SA telecom companies have done well in 2025, with Vodacom as the standout performer. Since January, the share is up 23.31% compared to MTN (up 16.88%) and Telkom (up 6.02%) over the same period.
The complexion of Vodacom’s investment case has certainly changed in recent years, driven by growth in its Egypt operation.
Traditionally, the shares were considered to be a safe bet for investors in the sector. But Vodacom — valued at about R260bn — has endured some of the same volatility as rival MTN since taking over Vodafone’s Egypt operations in 2023. The Egyptian pound has lost about 40% against the dollar between 2023 and 2024, taking a toll on Vodacom’s earnings.
The Egyptian operation has changed how market players view and analyse the group, as well as the factors associated with its success, given its size in the portfolio. Vodacom has direct mobile network operations in seven countries: SA, Tanzania, the Democratic Republic of Congo, Mozambique, Lesotho, Egypt and Kenya, through Safaricom.
Just as MTN’s fortunes are often shaped by Nigeria, its largest business that accounts for a third of earnings, Vodacom’s main business has traditionally been in SA.
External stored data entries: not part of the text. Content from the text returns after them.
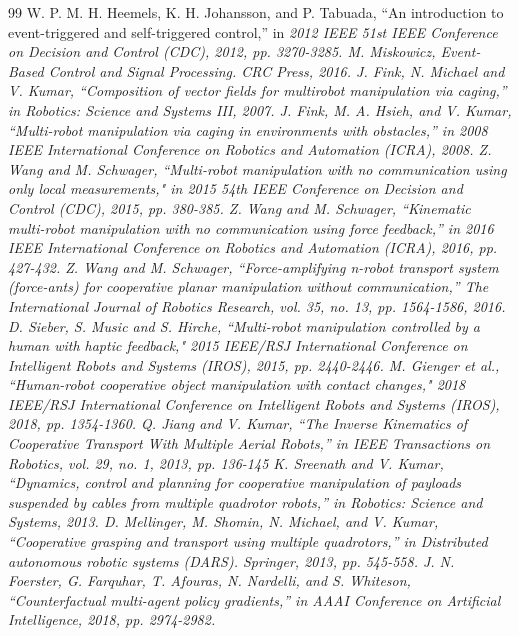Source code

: \documentclass[letterpaper, 10 pt, conference]{ieeeconf} %
\begin{document}
\begin{thebibliography}{99}
 W. P. M. H. Heemels, K. H. Johansson, and P. Tabuada, “An introduction to event-triggered and self-triggered control,” in \it{}2012 IEEE 51st IEEE Conference on Decision and Control (CDC)\rm{}, 2012, pp. 3270-3285.
 M. Miskowicz, \it{Event-Based Control and Signal Processing}. \rm{}CRC Press, 2016.
 J. Fink, N. Michael and V. Kumar, “Composition of vector fields for multirobot manipulation via caging,” in \it{}Robotics: Science and Systems III\rm{}, 2007. 
 J. Fink, M. A. Hsieh, and V. Kumar, “Multi-robot manipulation via caging in environments with obstacles,” in \it{}2008 IEEE International Conference on Robotics and Automation (ICRA)\rm{}, 2008.
 Z. Wang and M. Schwager, “Multi-robot manipulation with no communication using only local measurements," in \it{}2015 54th IEEE Conference on Decision and Control (CDC)\rm{}, 2015, pp. 380-385.
 Z. Wang and M. Schwager, “Kinematic multi-robot manipulation with no communication using force feedback,” in \it{}2016 IEEE International Conference on Robotics and Automation (ICRA)\rm{}, 2016, pp. 427-432.
 Z. Wang and M. Schwager, “Force-amplifying n-robot transport system (force-ants) for cooperative planar manipulation without communication,” \it{}The International Journal of Robotics Research\rm{}, vol. 35, no. 13, pp. 1564-1586, 2016.
 D. Sieber, S. Music and S. Hirche, “Multi-robot manipulation controlled by a human with haptic feedback," \it{}2015 IEEE/RSJ International Conference on Intelligent Robots and Systems (IROS)\rm{}, 2015, pp. 2440-2446.
 M. Gienger et al., “Human-robot cooperative object manipulation with contact changes," \it{}2018 IEEE/RSJ International Conference on Intelligent Robots and Systems (IROS)\rm{}, 2018, pp. 1354-1360.
 Q. Jiang and V. Kumar, “The Inverse Kinematics of Cooperative Transport With Multiple Aerial Robots,” in \it{}IEEE Transactions on Robotics\rm{}, vol. 29, no. 1, 2013, pp. 136-145
 K. Sreenath and V. Kumar, “Dynamics, control and planning for cooperative manipulation of payloads suspended by cables from multiple quadrotor robots,” in \it{}Robotics: Science and Systems\rm{}, 2013.
 D. Mellinger, M. Shomin, N. Michael, and V. Kumar, “Cooperative grasping and transport using multiple quadrotors,” in \it{}Distributed autonomous robotic systems (DARS)\rm{}. Springer, 2013, pp. 545-558.
 J. N. Foerster, G. Farquhar, T. Afouras, N. Nardelli, and S. Whiteson, “Counterfactual multi-agent policy gradients,” in \it{}AAAI Conference on Artificial Intelligence\rm{}, 2018, pp. 2974-2982.

\end{thebibliography}
\end{document}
In 2022, the last financial year the group operated without Egypt, the SA unit accounted for 73.2% of service revenue and 35% of its then 129.6-million customers. Now Egypt accounts for 23.5% (48.3-million) of the group’s 205.6-million customers, just shy of SA’s 23.9% (49.2-million), as of December 2024.

Unsurprisingly, Egypt was a big topic during the group’s latest quarterly earnings call with investors. During that session, Vodacom group head Shameel Joosub was positive as he highlighted a stabilising of the Egyptian currency.
“Egypt delivered another excellent performance. Service revenue in local currency was up 44.3%, despite lapping a strong comparative period. The result was broad-based, with strong growth in consumer mobile and fixed, business and Vodafone Cash. In December, we received an additional 30% price up across mobile and fixed products.”
This was the third increase of 2024, with additional price increases in January and September, he said.
“We expect that the most recent price adjustment and an ongoing focus on costs provide a healthy outlook for Egypt’s growth into full year 2026. [The] recent stability in currency markets, particularly in Egypt, bodes well for the group’s reported results for the year end.”
“I think the momentum that we’ve got in Egypt continues, and will continue well, given the traffic growth, given the regulatory environments, that bodes very well for the foreseeable future.”
In February, the group upgraded its medium-term guidance, expecting to grow earnings at least 10% between 2025 and 2030, driven by its international business. It estimates the Egypt business will have about a 20% compound annual growth.
While business is going well in the international market, the group’s ambitions at home in SA have been hampered by competition authorities choosing to block Vodacom and Remgro’s proposed fibre merger through Maziv, a R13bn affair.
On Monday, Vodacom shares closed up 2.97% at R125.14.